Most river enthusiasts say they oppose a permit system to float the forks of the Flathead River. About 60 people came out last week for an open house hosted by the Flathead National Forest on the draft Comprehensive River Plan for the 219 miles of Wild and Scenic Rivers of the Flathead.

Passionate about floating, several river enthusiasts said they work hard all week long, and see a permit system as just another tax and a way to keep locals off the rivers they love.

“It (a permit system) is taking away opportunity away from locals,” said Malachi Apsey of Kalispell.

Apsey noted that local river floaters not only love their waters, they spend their hard-earned money in the valley and buy supplies and other materials locally. A permit system could make it more difficult for locals to float, they argue.

Susan Salmonsen, whose family owns property along the North Fork of the Flathead, agreed that locals should have priority of streams.

She said her family is paying property taxes on land they own near the North Fork and a permit system is the equivalent of the government saying “you can’t float it.”

Travis Keele of Columbia Falls sees a permit system as simply another tax.

“They’re exercising authority over something that doesn’t need to happen,” he said.

In the past few years, about 3 million visit Glacier National Park annually and the population of the Flathead Valley is growing as well, as the housing market has rebounded from the Great Recession. This has resulted in more floaters — in rafts, personal pontoon boats, drift boats, kayaks, canoes and on flatter water — paddleboards.

The Forest Service and Park Service are working together on the comprehensive plan. A draft proposed action was released a few weeks ago. It includes trigger points that could signal a coming permit system as rivers become more crowded.

So far, Forest officials aren’t saying much about how a potential permit system would work if one is implemented. But locals have seen how other permit systems have worked on other rivers in the state, and they’re admittedly worried.

On the Smith River, for example, the state runs a lottery system and getting a permit to float the coveted stream is difficult.

They say the same could happen here — locals will get shoved out of the picture as the permits actually make things worse, not better.

Many rafters said the crowds right now are tolerable, and even when the rivers are busy, folks get along.

“Even the hint of a permit process seems kind of ludicrous,” Keele said.

But not everyone was against the idea of permits. Resident Michele Colliander said she wouldn’t object to paying an annual fee, like a fishing license, to float the rivers.

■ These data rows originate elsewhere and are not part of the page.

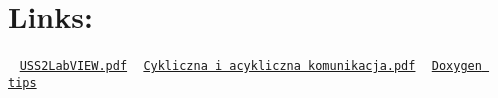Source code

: \hypertarget{referenced_documents_links_sec}{}\section{Links\+:}\label{referenced_documents_links_sec}
~\newline
 \href{../../literature/USS2LabVIEW.pdf}{\tt U\+S\+S2\+Lab\+V\+I\+E\+W.\+pdf} ~\newline
 \href{../../literature/Cykliczna i acykliczna komunikacja.pdf}{\tt Cykliczna i acykliczna komunikacja.\+pdf} ~\newline
 \href{https://www.rosettacommons.org/manuals/rosetta3.2_user_guide/doxygen_tips.html}{\tt Doxygen tips}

Bob Jordan, the former owner of Wild River Adventures, also attended the meeting. He is no longer in the commercial outfitting business, but he did note that the current infrastructure, like launch sites, can get overloaded. For example, on the busiest days, finding a parking spot and Blankenship is difficult. He said he hoped that the planning process didn’t turn the public against commercial outfitting. In a later email, he suggested a citizen advisory group could be formed and local nonprofit groups could assist with raising funds to help facilitate staff that could handle crowding issues.

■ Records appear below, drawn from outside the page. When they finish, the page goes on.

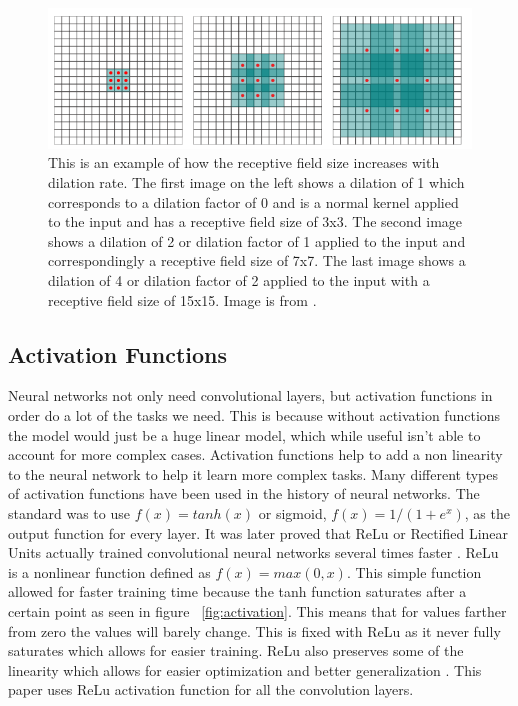 \begin{figure}[tbh]
\centering
\includegraphics[width=\textwidth]{dilated_convolutions.png}
\caption{This is an example of how the receptive field size increases with dilation rate. The first image on the left shows a dilation of 1 which corresponds to a dilation factor of 0 and is a normal kernel applied to the input and has a receptive field size of 3x3. The second image shows a dilation of 2 or dilation factor of 1 applied to the input and correspondingly a receptive field size of 7x7. The last image shows a dilation of 4 or dilation factor of 2 applied to the input with a receptive field size of 15x15. Image is from \cite{Yu2016MultiScaleCA}. }
\label{fig_dil_convolution}
\end{figure}     

\subsection{Activation Functions}    
    Neural networks not only need convolutional layers, but activation functions in order do a lot of the tasks we need.
    This is because without activation functions the model would just be a huge linear model, which while useful isn't able to account for more complex cases.
    Activation functions help to add a non linearity to the neural network to help it learn more complex tasks.
    Many different types of activation functions have been used in the history of neural networks. 
    The standard was to use $f(x) = tanh(x)$  or sigmoid, $f(x) = 1/(1+e^x)$, as the output function for every layer. 
    It was later proved that ReLu or Rectified Linear Units actually trained convolutional neural networks several times faster \cite{NIPS2012_Krizhevsky}. 
    ReLu is a nonlinear function defined as $f(x) = max(0, x)$. 
    This simple function allowed for faster training time because the tanh function saturates after a certain point as seen in figure ~\ref{fig:activation}. 
    This means that for values farther from zero the values will barely change. 
    This is fixed with ReLu as it never fully saturates which allows for easier training. 
    ReLu also preserves some of the linearity which allows for easier optimization and better generalization \cite{Goodfellow-et-al-2016}. 
    This paper uses ReLu activation function for all the convolution layers.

But things aren’t getting off on the right foot.

The crowd wasn’t happy with the way the Forest Service ran the meeting. They clearly wanted to vent some frustration, but the meeting was held in an open-house fashion, with different tables for different sections of the river system.

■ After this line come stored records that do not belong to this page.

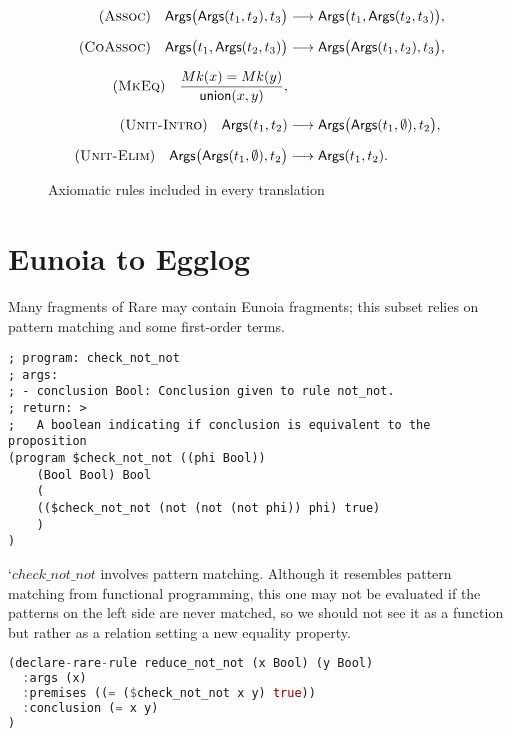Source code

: \documentclass{article}
\begin{document}
\begin{figure}
\centering
\begin{align*}
  (\textsc{Assoc})\quad
  \mathsf{Args}\bigl(\mathsf{Args}(t_{1},t_{2}),t_{3}\bigr)
  &\longrightarrow
  \mathsf{Args}\bigl(t_{1},\mathsf{Args}(t_{2},t_{3})\bigr),\\[6pt]
  (\textsc{CoAssoc})\quad
  \mathsf{Args}\bigl(t_{1},\mathsf{Args}(t_{2},t_{3})\bigr)
  &\longrightarrow
  \mathsf{Args}\bigl(\mathsf{Args}(t_{1},t_{2}),t_{3}\bigr),\\[6pt]
  (\textsc{MkEq})\quad
  \frac{Mk(x)=Mk(y)}{\mathsf{union}(x,y)},\\[6pt]
  (\textsc{Unit-Intro})\quad
  \mathsf{Args}(t_{1},t_{2})
  &\longrightarrow
  \mathsf{Args}\bigl(\mathsf{Args}(t_{1},\emptyset),t_{2}\bigr),\\[6pt]
  (\textsc{Unit-Elim})\quad
  \mathsf{Args}\bigl(\mathsf{Args}(t_{1},\emptyset),t_{2}\bigr)
  &\longrightarrow
  \mathsf{Args}(t_{1},t_{2}).
\end{align*}
\caption{Axiomatic rules included in every translation}
\label{fig:fig4}
\end{figure}

\section{Eunoia to Egglog}
Many fragments of Rare may contain Eunoia fragments; this subset relies on pattern matching and some first-order terms.

\begin{lstlisting}
; program: check_not_not
; args:
; - conclusion Bool: Conclusion given to rule not_not.
; return: >
;   A boolean indicating if conclusion is equivalent to the proposition
(program $check_not_not ((phi Bool))
    (Bool Bool) Bool
    (
    (($check_not_not (not (not (not phi)) phi) true)
    )
)
\end{lstlisting}

`$check\_not\_not$ involves pattern matching. Although it resembles pattern matching from functional programming, this one may not be evaluated if the patterns on the left side are never matched, so we should not see it as a function but rather as a relation setting a new equality property.

\begin{lstlisting}[language=Rust]
(declare-rare-rule reduce_not_not (x Bool) (y Bool)
  :args (x)
  :premises ((= ($check_not_not x y) true))
  :conclusion (= x y)
)
\end{lstlisting}
\end{document}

Still, many folks gave the Forest Service an earful, and took time to vent their displeasure with the agency.

The Forest Service noted the plan is still in draft form and no decisions have been made. They also noted that the Wild and Scenic Rivers Act requires the agency to create a comprehensive plan.

“The intent is not to lock the rivers up,” said Leanne Roulson, of HydroSolutions, a Montana firm the Forest Service has retained to help formulate the plan.

But for many local floaters, they largely remain unconvinced.